TASK –
Check each line of the listing below for the string "datasets", then copy every line that has it.

RAW DATA –
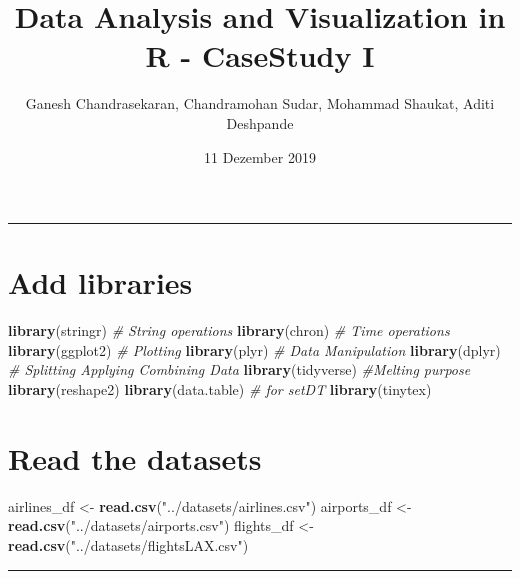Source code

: \documentclass[]{article}
\title{Data Analysis and Visualization in R - CaseStudy I}
\author{Ganesh Chandrasekaran, Chandramohan Sudar, Mohammad Shaukat, Aditi
Deshpande}
\date{11 Dezember 2019}
\newenvironment{Shaded}{\begin{snugshade}}{\end{snugshade}}
\newcommand{\CommentTok}[1]{\textcolor[rgb]{0.56,0.35,0.01}{\textit{#1}}}
\newcommand{\KeywordTok}[1]{\textcolor[rgb]{0.13,0.29,0.53}{\textbf{#1}}}
\newcommand{\NormalTok}[1]{#1}
\newcommand{\StringTok}[1]{\textcolor[rgb]{0.31,0.60,0.02}{#1}}
\begin{document}
\maketitle

\begin{center}\rule{0.5\linewidth}{\linethickness}\end{center}

\hypertarget{add-libraries}{%
\section{Add libraries}\label{add-libraries}}

\begin{Shaded}
\begin{Highlighting}[]
\KeywordTok{library}\NormalTok{(stringr) }\CommentTok{# String operations}
\KeywordTok{library}\NormalTok{(chron) }\CommentTok{# Time operations}
\KeywordTok{library}\NormalTok{(ggplot2) }\CommentTok{# Plotting}
\KeywordTok{library}\NormalTok{(plyr) }\CommentTok{# Data Manipulation}
\KeywordTok{library}\NormalTok{(dplyr) }\CommentTok{# Splitting Applying Combining Data}
\KeywordTok{library}\NormalTok{(tidyverse) }\CommentTok{#Melting purpose}
\KeywordTok{library}\NormalTok{(reshape2)}
\KeywordTok{library}\NormalTok{(data.table) }\CommentTok{# for setDT}
\KeywordTok{library}\NormalTok{(tinytex)}
\end{Highlighting}
\end{Shaded}

\hypertarget{read-the-datasets}{%
\section{Read the datasets}\label{read-the-datasets}}

\begin{Shaded}
\begin{Highlighting}[]
\NormalTok{airlines_df <-}\StringTok{ }\KeywordTok{read.csv}\NormalTok{(}\StringTok{"../datasets/airlines.csv"}\NormalTok{)}
\NormalTok{airports_df <-}\StringTok{ }\KeywordTok{read.csv}\NormalTok{(}\StringTok{"../datasets/airports.csv"}\NormalTok{)}
\NormalTok{flights_df <-}\StringTok{ }\KeywordTok{read.csv}\NormalTok{(}\StringTok{"../datasets/flightsLAX.csv"}\NormalTok{)}
\end{Highlighting}
\end{Shaded}

\begin{center}\rule{0.5\linewidth}{\linethickness}\end{center}
\end{document}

EXPECTED OUTPUT –
\hypertarget{read-the-datasets}{%
\section{Read the datasets}\label{read-the-datasets}}
\NormalTok{airlines_df <-}\StringTok{ }\KeywordTok{read.csv}\NormalTok{(}\StringTok{"../datasets/airlines.csv"}\NormalTok{)}
\NormalTok{airports_df <-}\StringTok{ }\KeywordTok{read.csv}\NormalTok{(}\StringTok{"../datasets/airports.csv"}\NormalTok{)}
\NormalTok{flights_df <-}\StringTok{ }\KeywordTok{read.csv}\NormalTok{(}\StringTok{"../datasets/flightsLAX.csv"}\NormalTok{)}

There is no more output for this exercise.